Pauly: Im Uniper-Konzern hat sich das SPM sehr positiv entwickelt. Mittlerweile haben sich über 2.400 Arbeitnehmer über alle Altersgruppen für die reine Beitragszusage entschieden. Dabei hatten alle aktiven Mitarbeiter zweimal die Möglichkeit, in die reine Beitragszusage zu wechseln, und von den Neueinstellungen entscheiden sich mittlerweile über 90% für diesen Zukunftsweg.

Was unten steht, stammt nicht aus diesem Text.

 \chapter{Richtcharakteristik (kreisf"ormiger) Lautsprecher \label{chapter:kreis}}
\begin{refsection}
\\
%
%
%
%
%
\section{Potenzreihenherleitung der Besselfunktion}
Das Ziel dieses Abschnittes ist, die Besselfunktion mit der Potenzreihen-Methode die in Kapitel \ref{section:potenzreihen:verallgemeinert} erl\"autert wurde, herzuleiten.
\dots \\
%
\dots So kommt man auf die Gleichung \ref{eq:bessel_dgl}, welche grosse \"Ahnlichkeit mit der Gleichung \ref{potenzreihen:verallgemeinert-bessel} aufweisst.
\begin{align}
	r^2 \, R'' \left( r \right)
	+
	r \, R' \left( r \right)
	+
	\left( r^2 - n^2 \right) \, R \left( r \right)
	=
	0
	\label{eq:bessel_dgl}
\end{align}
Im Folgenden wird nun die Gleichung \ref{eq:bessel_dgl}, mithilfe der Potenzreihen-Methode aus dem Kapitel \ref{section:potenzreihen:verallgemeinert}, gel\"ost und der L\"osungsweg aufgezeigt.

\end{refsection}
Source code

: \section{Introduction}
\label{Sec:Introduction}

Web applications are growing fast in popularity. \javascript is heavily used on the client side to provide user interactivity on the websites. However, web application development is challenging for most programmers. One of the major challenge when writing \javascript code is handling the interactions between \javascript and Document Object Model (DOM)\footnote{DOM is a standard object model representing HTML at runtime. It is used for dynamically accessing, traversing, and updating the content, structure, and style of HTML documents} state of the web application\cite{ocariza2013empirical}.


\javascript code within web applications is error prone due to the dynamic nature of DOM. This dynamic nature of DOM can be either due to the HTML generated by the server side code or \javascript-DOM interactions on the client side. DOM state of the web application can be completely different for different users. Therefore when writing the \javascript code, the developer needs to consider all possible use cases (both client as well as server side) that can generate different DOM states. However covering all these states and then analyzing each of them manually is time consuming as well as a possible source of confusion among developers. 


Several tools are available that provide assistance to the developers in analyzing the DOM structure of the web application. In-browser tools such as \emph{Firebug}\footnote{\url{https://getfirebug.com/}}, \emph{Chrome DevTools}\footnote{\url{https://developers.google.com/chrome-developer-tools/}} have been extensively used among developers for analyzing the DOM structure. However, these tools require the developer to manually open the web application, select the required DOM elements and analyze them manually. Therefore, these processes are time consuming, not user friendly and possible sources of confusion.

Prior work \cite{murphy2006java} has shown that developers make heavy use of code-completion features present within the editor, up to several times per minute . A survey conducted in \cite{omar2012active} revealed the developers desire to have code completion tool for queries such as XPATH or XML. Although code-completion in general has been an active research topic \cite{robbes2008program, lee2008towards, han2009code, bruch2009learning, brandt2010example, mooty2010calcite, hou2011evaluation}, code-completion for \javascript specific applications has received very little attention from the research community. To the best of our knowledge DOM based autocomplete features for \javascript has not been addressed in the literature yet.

Laufen auch die Kapitalanlagen gut?

Pauly: Ja. Wir profitieren von einer globalen, effizienten und nachhaltig ausgerichteten Asset-Allokation. Ziel ist, damit in diesen geopolitisch unruhigen Zeiten die nötige Stabilität und Ruhe ins Portfolio zu bringen. Damit haben wir beste Voraussetzungen, eine langfristige Jahresrendite im Zielkorridor von 3,5% bis 7,5% zu erwirtschaften. Mit einer Netto-Netto-Rendite von über 7,7% im Jahr 2023 sind wir schon einmal gut gestartet.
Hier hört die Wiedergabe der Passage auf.